An exact copy of all the data is the required output.

*** Opening of SOURCE RECORDS ***

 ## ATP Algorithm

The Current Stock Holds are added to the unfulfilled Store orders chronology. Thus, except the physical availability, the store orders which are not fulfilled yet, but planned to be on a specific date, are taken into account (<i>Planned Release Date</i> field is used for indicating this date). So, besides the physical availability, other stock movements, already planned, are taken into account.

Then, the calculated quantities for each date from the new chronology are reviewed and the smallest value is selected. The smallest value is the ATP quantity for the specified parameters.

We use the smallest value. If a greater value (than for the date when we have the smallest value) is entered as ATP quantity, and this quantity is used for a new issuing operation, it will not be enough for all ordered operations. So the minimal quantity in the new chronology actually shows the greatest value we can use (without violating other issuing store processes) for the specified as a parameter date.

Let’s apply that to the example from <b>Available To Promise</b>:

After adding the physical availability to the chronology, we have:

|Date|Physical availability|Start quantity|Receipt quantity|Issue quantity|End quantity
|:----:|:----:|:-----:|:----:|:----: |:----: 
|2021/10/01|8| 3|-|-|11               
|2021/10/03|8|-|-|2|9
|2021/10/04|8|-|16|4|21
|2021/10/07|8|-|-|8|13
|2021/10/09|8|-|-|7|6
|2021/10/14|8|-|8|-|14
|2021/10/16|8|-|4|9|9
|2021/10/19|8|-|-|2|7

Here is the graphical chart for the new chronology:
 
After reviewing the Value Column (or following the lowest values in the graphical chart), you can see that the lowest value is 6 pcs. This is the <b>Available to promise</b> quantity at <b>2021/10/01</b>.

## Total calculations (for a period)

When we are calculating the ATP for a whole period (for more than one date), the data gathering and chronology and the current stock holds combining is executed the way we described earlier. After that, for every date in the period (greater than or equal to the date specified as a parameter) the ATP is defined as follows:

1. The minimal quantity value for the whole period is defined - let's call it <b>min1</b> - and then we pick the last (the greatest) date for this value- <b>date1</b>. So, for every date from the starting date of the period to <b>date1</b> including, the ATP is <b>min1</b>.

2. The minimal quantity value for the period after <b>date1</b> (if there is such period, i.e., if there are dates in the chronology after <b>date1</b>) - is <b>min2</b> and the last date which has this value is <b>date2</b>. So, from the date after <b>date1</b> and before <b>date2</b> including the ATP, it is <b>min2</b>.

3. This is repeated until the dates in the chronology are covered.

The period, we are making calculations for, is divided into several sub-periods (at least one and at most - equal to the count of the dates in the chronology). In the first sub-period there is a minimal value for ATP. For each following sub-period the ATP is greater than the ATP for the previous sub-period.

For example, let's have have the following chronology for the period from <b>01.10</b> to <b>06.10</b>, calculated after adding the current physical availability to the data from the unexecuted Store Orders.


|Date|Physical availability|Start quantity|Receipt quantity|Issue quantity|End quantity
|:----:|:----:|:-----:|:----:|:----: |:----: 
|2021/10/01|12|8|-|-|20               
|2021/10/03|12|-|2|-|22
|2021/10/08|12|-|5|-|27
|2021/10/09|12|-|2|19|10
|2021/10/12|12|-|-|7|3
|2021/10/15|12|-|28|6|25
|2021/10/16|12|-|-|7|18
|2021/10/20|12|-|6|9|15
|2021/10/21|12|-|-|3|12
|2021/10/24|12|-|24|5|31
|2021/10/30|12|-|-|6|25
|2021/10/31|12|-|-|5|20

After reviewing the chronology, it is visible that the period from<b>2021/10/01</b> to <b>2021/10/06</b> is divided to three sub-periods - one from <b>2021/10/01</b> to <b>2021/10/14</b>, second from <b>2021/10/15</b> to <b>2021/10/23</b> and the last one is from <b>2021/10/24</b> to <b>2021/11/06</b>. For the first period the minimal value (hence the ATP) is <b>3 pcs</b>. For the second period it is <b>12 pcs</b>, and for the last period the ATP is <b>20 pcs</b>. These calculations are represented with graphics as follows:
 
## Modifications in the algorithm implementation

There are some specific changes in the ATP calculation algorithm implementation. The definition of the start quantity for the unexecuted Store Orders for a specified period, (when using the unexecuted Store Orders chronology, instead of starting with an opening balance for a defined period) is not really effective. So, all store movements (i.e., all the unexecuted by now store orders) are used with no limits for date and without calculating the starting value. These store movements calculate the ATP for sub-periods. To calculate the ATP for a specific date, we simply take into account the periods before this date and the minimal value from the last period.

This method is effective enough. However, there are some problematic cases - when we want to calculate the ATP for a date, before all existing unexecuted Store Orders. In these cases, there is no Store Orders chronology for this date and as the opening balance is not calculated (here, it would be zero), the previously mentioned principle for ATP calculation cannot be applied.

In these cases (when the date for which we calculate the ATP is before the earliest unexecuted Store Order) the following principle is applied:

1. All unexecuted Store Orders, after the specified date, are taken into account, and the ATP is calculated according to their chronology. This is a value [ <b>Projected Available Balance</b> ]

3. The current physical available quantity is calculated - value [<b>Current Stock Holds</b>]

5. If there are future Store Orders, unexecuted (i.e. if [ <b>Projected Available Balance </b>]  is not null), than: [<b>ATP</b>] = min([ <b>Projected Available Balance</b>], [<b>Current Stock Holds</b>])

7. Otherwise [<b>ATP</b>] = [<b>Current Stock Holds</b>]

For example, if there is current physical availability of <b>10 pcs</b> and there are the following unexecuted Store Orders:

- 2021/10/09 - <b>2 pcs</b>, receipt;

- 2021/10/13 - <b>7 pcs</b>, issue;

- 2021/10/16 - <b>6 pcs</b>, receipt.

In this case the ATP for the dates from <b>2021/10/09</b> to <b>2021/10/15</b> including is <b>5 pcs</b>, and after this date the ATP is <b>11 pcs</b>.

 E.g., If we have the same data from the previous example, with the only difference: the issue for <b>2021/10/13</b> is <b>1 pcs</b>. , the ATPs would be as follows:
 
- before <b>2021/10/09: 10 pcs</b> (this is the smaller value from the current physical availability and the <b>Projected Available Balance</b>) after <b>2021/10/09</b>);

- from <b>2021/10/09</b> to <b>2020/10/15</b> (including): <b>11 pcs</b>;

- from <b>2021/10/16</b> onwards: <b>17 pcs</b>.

*** Close of SOURCE RECORDS ***

• OUTPUT FOR THIS EXERCISE:
 ## ATP Algorithm

The Current Stock Holds are added to the unfulfilled Store orders chronology. Thus, except the physical availability, the store orders which are not fulfilled yet, but planned to be on a specific date, are taken into account (<i>Planned Release Date</i> field is used for indicating this date). So, besides the physical availability, other stock movements, already planned, are taken into account.

Then, the calculated quantities for each date from the new chronology are reviewed and the smallest value is selected. The smallest value is the ATP quantity for the specified parameters.

We use the smallest value. If a greater value (than for the date when we have the smallest value) is entered as ATP quantity, and this quantity is used for a new issuing operation, it will not be enough for all ordered operations. So the minimal quantity in the new chronology actually shows the greatest value we can use (without violating other issuing store processes) for the specified as a parameter date.

Let’s apply that to the example from <b>Available To Promise</b>:

After adding the physical availability to the chronology, we have:

|Date|Physical availability|Start quantity|Receipt quantity|Issue quantity|End quantity
|:----:|:----:|:-----:|:----:|:----: |:----: 
|2021/10/01|8| 3|-|-|11               
|2021/10/03|8|-|-|2|9
|2021/10/04|8|-|16|4|21
|2021/10/07|8|-|-|8|13
|2021/10/09|8|-|-|7|6
|2021/10/14|8|-|8|-|14
|2021/10/16|8|-|4|9|9
|2021/10/19|8|-|-|2|7

Here is the graphical chart for the new chronology:
 
After reviewing the Value Column (or following the lowest values in the graphical chart), you can see that the lowest value is 6 pcs. This is the <b>Available to promise</b> quantity at <b>2021/10/01</b>.

## Total calculations (for a period)

When we are calculating the ATP for a whole period (for more than one date), the data gathering and chronology and the current stock holds combining is executed the way we described earlier. After that, for every date in the period (greater than or equal to the date specified as a parameter) the ATP is defined as follows:

1. The minimal quantity value for the whole period is defined - let's call it <b>min1</b> - and then we pick the last (the greatest) date for this value- <b>date1</b>. So, for every date from the starting date of the period to <b>date1</b> including, the ATP is <b>min1</b>.

2. The minimal quantity value for the period after <b>date1</b> (if there is such period, i.e., if there are dates in the chronology after <b>date1</b>) - is <b>min2</b> and the last date which has this value is <b>date2</b>. So, from the date after <b>date1</b> and before <b>date2</b> including the ATP, it is <b>min2</b>.

3. This is repeated until the dates in the chronology are covered.

The period, we are making calculations for, is divided into several sub-periods (at least one and at most - equal to the count of the dates in the chronology). In the first sub-period there is a minimal value for ATP. For each following sub-period the ATP is greater than the ATP for the previous sub-period.

For example, let's have have the following chronology for the period from <b>01.10</b> to <b>06.10</b>, calculated after adding the current physical availability to the data from the unexecuted Store Orders.


|Date|Physical availability|Start quantity|Receipt quantity|Issue quantity|End quantity
|:----:|:----:|:-----:|:----:|:----: |:----: 
|2021/10/01|12|8|-|-|20               
|2021/10/03|12|-|2|-|22
|2021/10/08|12|-|5|-|27
|2021/10/09|12|-|2|19|10
|2021/10/12|12|-|-|7|3
|2021/10/15|12|-|28|6|25
|2021/10/16|12|-|-|7|18
|2021/10/20|12|-|6|9|15
|2021/10/21|12|-|-|3|12
|2021/10/24|12|-|24|5|31
|2021/10/30|12|-|-|6|25
|2021/10/31|12|-|-|5|20

After reviewing the chronology, it is visible that the period from<b>2021/10/01</b> to <b>2021/10/06</b> is divided to three sub-periods - one from <b>2021/10/01</b> to <b>2021/10/14</b>, second from <b>2021/10/15</b> to <b>2021/10/23</b> and the last one is from <b>2021/10/24</b> to <b>2021/11/06</b>. For the first period the minimal value (hence the ATP) is <b>3 pcs</b>. For the second period it is <b>12 pcs</b>, and for the last period the ATP is <b>20 pcs</b>. These calculations are represented with graphics as follows:
 
## Modifications in the algorithm implementation

There are some specific changes in the ATP calculation algorithm implementation. The definition of the start quantity for the unexecuted Store Orders for a specified period, (when using the unexecuted Store Orders chronology, instead of starting with an opening balance for a defined period) is not really effective. So, all store movements (i.e., all the unexecuted by now store orders) are used with no limits for date and without calculating the starting value. These store movements calculate the ATP for sub-periods. To calculate the ATP for a specific date, we simply take into account the periods before this date and the minimal value from the last period.

This method is effective enough. However, there are some problematic cases - when we want to calculate the ATP for a date, before all existing unexecuted Store Orders. In these cases, there is no Store Orders chronology for this date and as the opening balance is not calculated (here, it would be zero), the previously mentioned principle for ATP calculation cannot be applied.

In these cases (when the date for which we calculate the ATP is before the earliest unexecuted Store Order) the following principle is applied:

1. All unexecuted Store Orders, after the specified date, are taken into account, and the ATP is calculated according to their chronology. This is a value [ <b>Projected Available Balance</b> ]

3. The current physical available quantity is calculated - value [<b>Current Stock Holds</b>]

5. If there are future Store Orders, unexecuted (i.e. if [ <b>Projected Available Balance </b>]  is not null), than: [<b>ATP</b>] = min([ <b>Projected Available Balance</b>], [<b>Current Stock Holds</b>])

7. Otherwise [<b>ATP</b>] = [<b>Current Stock Holds</b>]

For example, if there is current physical availability of <b>10 pcs</b> and there are the following unexecuted Store Orders:

- 2021/10/09 - <b>2 pcs</b>, receipt;

- 2021/10/13 - <b>7 pcs</b>, issue;

- 2021/10/16 - <b>6 pcs</b>, receipt.

In this case the ATP for the dates from <b>2021/10/09</b> to <b>2021/10/15</b> including is <b>5 pcs</b>, and after this date the ATP is <b>11 pcs</b>.

 E.g., If we have the same data from the previous example, with the only difference: the issue for <b>2021/10/13</b> is <b>1 pcs</b>. , the ATPs would be as follows:
 
- before <b>2021/10/09: 10 pcs</b> (this is the smaller value from the current physical availability and the <b>Projected Available Balance</b>) after <b>2021/10/09</b>);

- from <b>2021/10/09</b> to <b>2020/10/15</b> (including): <b>11 pcs</b>;

- from <b>2021/10/16</b> onwards: <b>17 pcs</b>.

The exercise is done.